## MATERIAL FOR THIS TASK
########

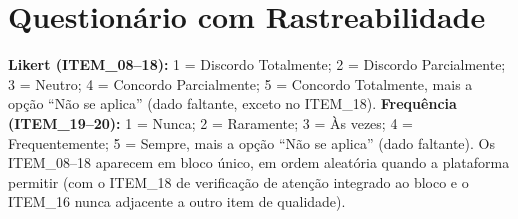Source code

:\section{Questionário com Rastreabilidade}

\textbf{Likert (ITEM\_08--18):} 1 = Discordo Totalmente; 2 = Discordo Parcialmente; 3 = Neutro; 4 = Concordo Parcialmente; 5 = Concordo Totalmente, mais a opção \enquote{Não se aplica} (dado faltante, exceto no ITEM\_18). \textbf{Frequência (ITEM\_19--20):} 1 = Nunca; 2 = Raramente; 3 = Às vezes; 4 = Frequentemente; 5 = Sempre, mais a opção \enquote{Não se aplica} (dado faltante). Os ITEM\_08--18 aparecem em bloco único, em ordem aleatória quando a plataforma permitir (com o ITEM\_18 de verificação de atenção integrado ao bloco e o ITEM\_16 nunca adjacente a outro item de qualidade).

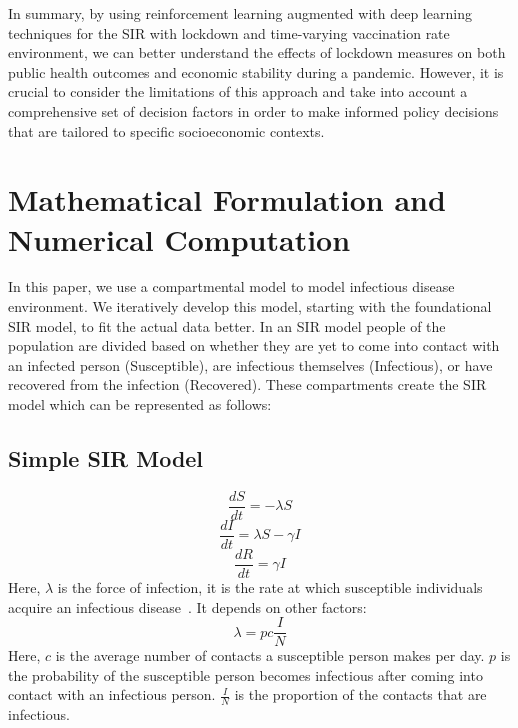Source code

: \documentclass[tikz,fleqn,12pt]{wlscirep}
\begin{document}
In summary, by using reinforcement learning augmented with deep learning techniques for the SIR with lockdown and time-varying vaccination rate environment, we can better understand the effects of lockdown measures on both public health outcomes and economic stability during a pandemic. However, it is crucial to consider the limitations of this approach and take into account a comprehensive set of decision factors in order to make informed policy decisions that are tailored to specific socioeconomic contexts.

\section{Mathematical Formulation and Numerical Computation}
In this paper, we use a compartmental model to model infectious disease environment. We iteratively develop this model, starting with the foundational SIR model, to fit the actual data better. In an SIR model people of the population are divided based on whether they are yet to come into contact with an infected person (Susceptible), are infectious themselves (Infectious), or have recovered from the infection (Recovered). These compartments create the SIR model which can be represented as follows:
\subsection{Simple SIR Model}
\begin{figure}[htbp!]
\centering    
{}
\end{figure}
\begin{equation}
  \frac{d S}{d t}=-\lambda S
  \label{eq:S_without_lockdown}
\end{equation}
\begin{equation}
  \frac{d I}{d t}=\lambda S-\gamma I
  \label{eq:I_without_lockdown}
\end{equation}
\begin{equation}
  \frac{d R}{d t}=\gamma I
  \label{eq:R_without_lockdown}
\end{equation}
Here, $\lambda$ is the force of infection, it is the rate at which susceptible individuals acquire an infectious disease~\cite{hens_aerts_faes_shkedy_lejeune_vandamme_beutels_2010}. It depends on other factors:
\begin{equation}
  \lambda = pc\frac{I}{N}
  \label{eq:lambda_force_of_infection}
\end{equation}
Here, $c$ is the average number of contacts a susceptible person makes per day. $p$ is the probability of the susceptible person becomes infectious after coming into contact with an infectious person. $\frac{I}{N}$ is the proportion of the contacts that are infectious.
\end{document}
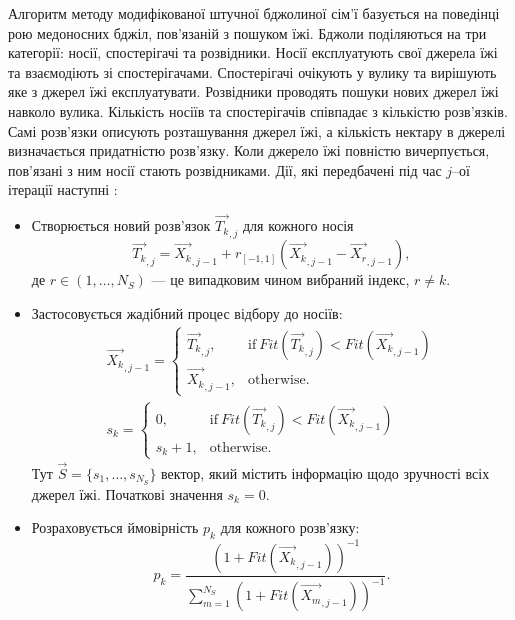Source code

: Алгоритм методу модифікованої штучної бджолиної сім'ї базується на поведінці рою медоносних бджіл, пов'язаній з пошуком їжі.
Бджоли поділяються на три категорії: носії, спостерігачі та розвідники.
Носії експлуатують свої джерела їжі та взаємодіють зі спостерігачами.
Спостерігачі очікують у вулику та вирішують яке з джерел їжі експлуатувати.
Розвідники проводять пошуки нових джерел їжі навколо вулика.
Кількість носіїв та спостерігачів співпадає з кількістю розв'язків.
Самі розв'язки описують розташування джерел їжі, а кількість нектару в джерелі визначається придатністю розв'язку.
Коли джерело їжі повністю вичерпується, пов'язані з ним носії стають розвідниками.
Дії, які передбачені під час $j$--ої ітерації наступні \cite{MABC}:
\begin{itemize}
  \item Створюється новий розв'язок $\overrightarrow{T_{k}}_{,j}$ для кожного носія
 \begin{equation}
 \label{eqMABCNew}
 \overrightarrow{T_{k}}_{,j}=\overrightarrow{X_{k}}_{,j-1}+r_{[-1,1]}(\overrightarrow{X_{k}}_{,j-1}-\overrightarrow{X_{r}}_{,j-1}),
 \end{equation}
 де
 $r\in(1,\ldots,N_S)$ --- це випадковим чином вибраний індекс, $r\neq k$.
  \item Застосовується жадібний процес відбору до носіїв:
 \begin{eqnarray}
 \label{eqMABC_GS1}
 \overrightarrow{X_{k}}_{,j-1}=\left\{
 \begin{array}{ll}
\overrightarrow{T_{k}}_{,j},& \text{if} \: Fit(\overrightarrow{T_k}_{,j})<Fit(\overrightarrow{X_k}_{,j-1})\\
 \overrightarrow{X_{k}}_{,j-1},& \text{otherwise}.
 \end{array}
 \right.
 \\
 \label{eqMABC_GS2}
 s_k=\left\{
 \begin{array}{ll}
0,& \text{if} \: Fit(\overrightarrow{T_k}_{,j})<Fit(\overrightarrow{X_k}_{,j-1})\\
s_k+1 ,& \text{otherwise}.
 \end{array}
 \right.
 \end{eqnarray}
 Тут $\overrightarrow{S}=\{s_1,\ldots,s_{N_S}\}$ вектор, який містить інформацію щодо зручності всіх джерел їжі.
 Початкові значення $s_k=0$.

 \item Розраховується ймовірність $p_k$ для кожного розв'язку:
 \begin{equation}
 \label{eqMABCP}
 p_k=\frac{(1+ Fit(\overrightarrow{X_k}_{,j-1}))^{-1}}{\sum_{m=1}^{N_S}(1+ Fit(\overrightarrow{X_m}_{,j-1}))^{-1}}.
  \end{equation}


\end{itemize}
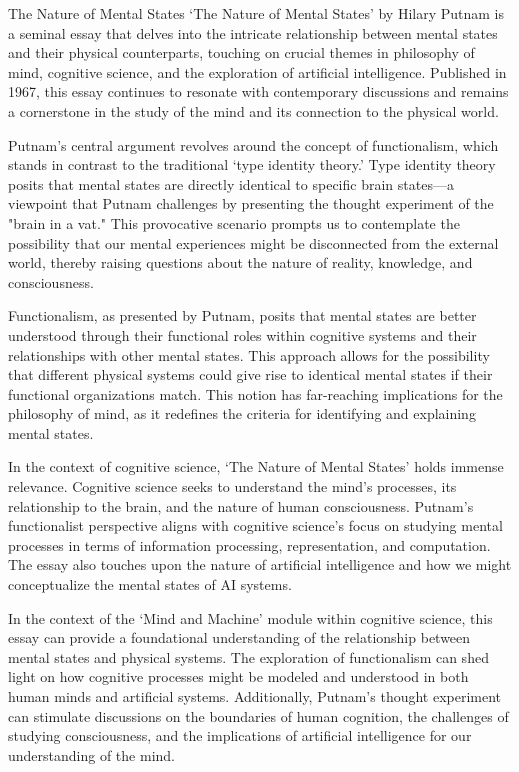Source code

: \begin{notes}{The Nature of Mental States}
    `The Nature of Mental States' by Hilary Putnam is a seminal essay that delves into the intricate relationship between mental states and their physical counterparts, touching on crucial themes in
    philosophy of mind, cognitive science, and the exploration of artificial intelligence. Published in 1967, this essay continues to resonate with contemporary discussions and remains a cornerstone 
    in the study of the mind and its connection to the physical world.

    Putnam's central argument revolves around the concept of functionalism, which stands in contrast to the traditional `type identity theory.' Type identity theory posits that mental states are 
    directly identical to specific brain states—a viewpoint that Putnam challenges by presenting the thought experiment of the "brain in a vat." This provocative scenario prompts us to contemplate the 
    possibility that our mental experiences might be disconnected from the external world, thereby raising questions about the nature of reality, knowledge, and consciousness.
    
    Functionalism, as presented by Putnam, posits that mental states are better understood through their functional roles within cognitive systems and their relationships with other mental states. This 
    approach allows for the possibility that different physical systems could give rise to identical mental states if their functional organizations match. This notion has far-reaching implications for 
    the philosophy of mind, as it redefines the criteria for identifying and explaining mental states.
    
    In the context of cognitive science, `The Nature of Mental States' holds immense relevance. Cognitive science seeks to understand the mind's processes, its relationship to the brain, and the nature 
    of human consciousness. Putnam's functionalist perspective aligns with cognitive science's focus on studying mental processes in terms of information processing, representation, and computation. The 
    essay also touches upon the nature of artificial intelligence and how we might conceptualize the mental states of AI systems.
    
    In the context of the `Mind and Machine' module within cognitive science, this essay can provide a foundational understanding of the relationship between mental states and physical systems. The 
    exploration of functionalism can shed light on how cognitive processes might be modeled and understood in both human minds and artificial systems. Additionally, Putnam's thought experiment can stimulate 
    discussions on the boundaries of human cognition, the challenges of studying consciousness, and the implications of artificial intelligence for our understanding of the mind.
    

\end{notes}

########

## INSTRUCTIONS TO FOLLOW
Without changing a word, retype every entry above, but drop its pictures.

## RESPONSE TO THIS TASK
Source code

:\section{Questionário com Rastreabilidade}

\textbf{Likert (ITEM\_08--18):} 1 = Discordo Totalmente; 2 = Discordo Parcialmente; 3 = Neutro; 4 = Concordo Parcialmente; 5 = Concordo Totalmente, mais a opção \enquote{Não se aplica} (dado faltante, exceto no ITEM\_18). \textbf{Frequência (ITEM\_19--20):} 1 = Nunca; 2 = Raramente; 3 = Às vezes; 4 = Frequentemente; 5 = Sempre, mais a opção \enquote{Não se aplica} (dado faltante). Os ITEM\_08--18 aparecem em bloco único, em ordem aleatória quando a plataforma permitir (com o ITEM\_18 de verificação de atenção integrado ao bloco e o ITEM\_16 nunca adjacente a outro item de qualidade).

Source code

: \documentclass[tikz,fleqn,12pt]{wlscirep}
\begin{document}
In summary, by using reinforcement learning augmented with deep learning techniques for the SIR with lockdown and time-varying vaccination rate environment, we can better understand the effects of lockdown measures on both public health outcomes and economic stability during a pandemic. However, it is crucial to consider the limitations of this approach and take into account a comprehensive set of decision factors in order to make informed policy decisions that are tailored to specific socioeconomic contexts.

\section{Mathematical Formulation and Numerical Computation}
In this paper, we use a compartmental model to model infectious disease environment. We iteratively develop this model, starting with the foundational SIR model, to fit the actual data better. In an SIR model people of the population are divided based on whether they are yet to come into contact with an infected person (Susceptible), are infectious themselves (Infectious), or have recovered from the infection (Recovered). These compartments create the SIR model which can be represented as follows:
\subsection{Simple SIR Model}
\begin{figure}[htbp!]
\centering    
{}
\end{figure}
\begin{equation}
  \frac{d S}{d t}=-\lambda S
  \label{eq:S_without_lockdown}
\end{equation}
\begin{equation}
  \frac{d I}{d t}=\lambda S-\gamma I
  \label{eq:I_without_lockdown}
\end{equation}
\begin{equation}
  \frac{d R}{d t}=\gamma I
  \label{eq:R_without_lockdown}
\end{equation}
Here, $\lambda$ is the force of infection, it is the rate at which susceptible individuals acquire an infectious disease~\cite{hens_aerts_faes_shkedy_lejeune_vandamme_beutels_2010}. It depends on other factors:
\begin{equation}
  \lambda = pc\frac{I}{N}
  \label{eq:lambda_force_of_infection}
\end{equation}
Here, $c$ is the average number of contacts a susceptible person makes per day. $p$ is the probability of the susceptible person becomes infectious after coming into contact with an infectious person. $\frac{I}{N}$ is the proportion of the contacts that are infectious.
\end{document}
Source code

: Алгоритм методу модифікованої штучної бджолиної сім'ї базується на поведінці рою медоносних бджіл, пов'язаній з пошуком їжі.
Бджоли поділяються на три категорії: носії, спостерігачі та розвідники.
Носії експлуатують свої джерела їжі та взаємодіють зі спостерігачами.
Спостерігачі очікують у вулику та вирішують яке з джерел їжі експлуатувати.
Розвідники проводять пошуки нових джерел їжі навколо вулика.
Кількість носіїв та спостерігачів співпадає з кількістю розв'язків.
Самі розв'язки описують розташування джерел їжі, а кількість нектару в джерелі визначається придатністю розв'язку.
Коли джерело їжі повністю вичерпується, пов'язані з ним носії стають розвідниками.
Дії, які передбачені під час $j$--ої ітерації наступні \cite{MABC}:
\begin{itemize}
  \item Створюється новий розв'язок $\overrightarrow{T_{k}}_{,j}$ для кожного носія
 \begin{equation}
 \label{eqMABCNew}
 \overrightarrow{T_{k}}_{,j}=\overrightarrow{X_{k}}_{,j-1}+r_{[-1,1]}(\overrightarrow{X_{k}}_{,j-1}-\overrightarrow{X_{r}}_{,j-1}),
 \end{equation}
 де
 $r\in(1,\ldots,N_S)$ --- це випадковим чином вибраний індекс, $r\neq k$.
  \item Застосовується жадібний процес відбору до носіїв:
 \begin{eqnarray}
 \label{eqMABC_GS1}
 \overrightarrow{X_{k}}_{,j-1}=\left\{
 \begin{array}{ll}
\overrightarrow{T_{k}}_{,j},& \text{if} \: Fit(\overrightarrow{T_k}_{,j})<Fit(\overrightarrow{X_k}_{,j-1})\\
 \overrightarrow{X_{k}}_{,j-1},& \text{otherwise}.
 \end{array}
 \right.
 \\
 \label{eqMABC_GS2}
 s_k=\left\{
 \begin{array}{ll}
0,& \text{if} \: Fit(\overrightarrow{T_k}_{,j})<Fit(\overrightarrow{X_k}_{,j-1})\\
s_k+1 ,& \text{otherwise}.
 \end{array}
 \right.
 \end{eqnarray}
 Тут $\overrightarrow{S}=\{s_1,\ldots,s_{N_S}\}$ вектор, який містить інформацію щодо зручності всіх джерел їжі.
 Початкові значення $s_k=0$.

 \item Розраховується ймовірність $p_k$ для кожного розв'язку:
 \begin{equation}
 \label{eqMABCP}
 p_k=\frac{(1+ Fit(\overrightarrow{X_k}_{,j-1}))^{-1}}{\sum_{m=1}^{N_S}(1+ Fit(\overrightarrow{X_m}_{,j-1}))^{-1}}.
  \end{equation}


\end{itemize}
Source code

: \begin{notes}{The Nature of Mental States}
    `The Nature of Mental States' by Hilary Putnam is a seminal essay that delves into the intricate relationship between mental states and their physical counterparts, touching on crucial themes in
    philosophy of mind, cognitive science, and the exploration of artificial intelligence. Published in 1967, this essay continues to resonate with contemporary discussions and remains a cornerstone 
    in the study of the mind and its connection to the physical world.

    Putnam's central argument revolves around the concept of functionalism, which stands in contrast to the traditional `type identity theory.' Type identity theory posits that mental states are 
    directly identical to specific brain states—a viewpoint that Putnam challenges by presenting the thought experiment of the "brain in a vat." This provocative scenario prompts us to contemplate the 
    possibility that our mental experiences might be disconnected from the external world, thereby raising questions about the nature of reality, knowledge, and consciousness.
    
    Functionalism, as presented by Putnam, posits that mental states are better understood through their functional roles within cognitive systems and their relationships with other mental states. This 
    approach allows for the possibility that different physical systems could give rise to identical mental states if their functional organizations match. This notion has far-reaching implications for 
    the philosophy of mind, as it redefines the criteria for identifying and explaining mental states.
    
    In the context of cognitive science, `The Nature of Mental States' holds immense relevance. Cognitive science seeks to understand the mind's processes, its relationship to the brain, and the nature 
    of human consciousness. Putnam's functionalist perspective aligns with cognitive science's focus on studying mental processes in terms of information processing, representation, and computation. The 
    essay also touches upon the nature of artificial intelligence and how we might conceptualize the mental states of AI systems.
    
    In the context of the `Mind and Machine' module within cognitive science, this essay can provide a foundational understanding of the relationship between mental states and physical systems. The 
    exploration of functionalism can shed light on how cognitive processes might be modeled and understood in both human minds and artificial systems. Additionally, Putnam's thought experiment can stimulate 
    discussions on the boundaries of human cognition, the challenges of studying consciousness, and the implications of artificial intelligence for our understanding of the mind.
    

\end{notes}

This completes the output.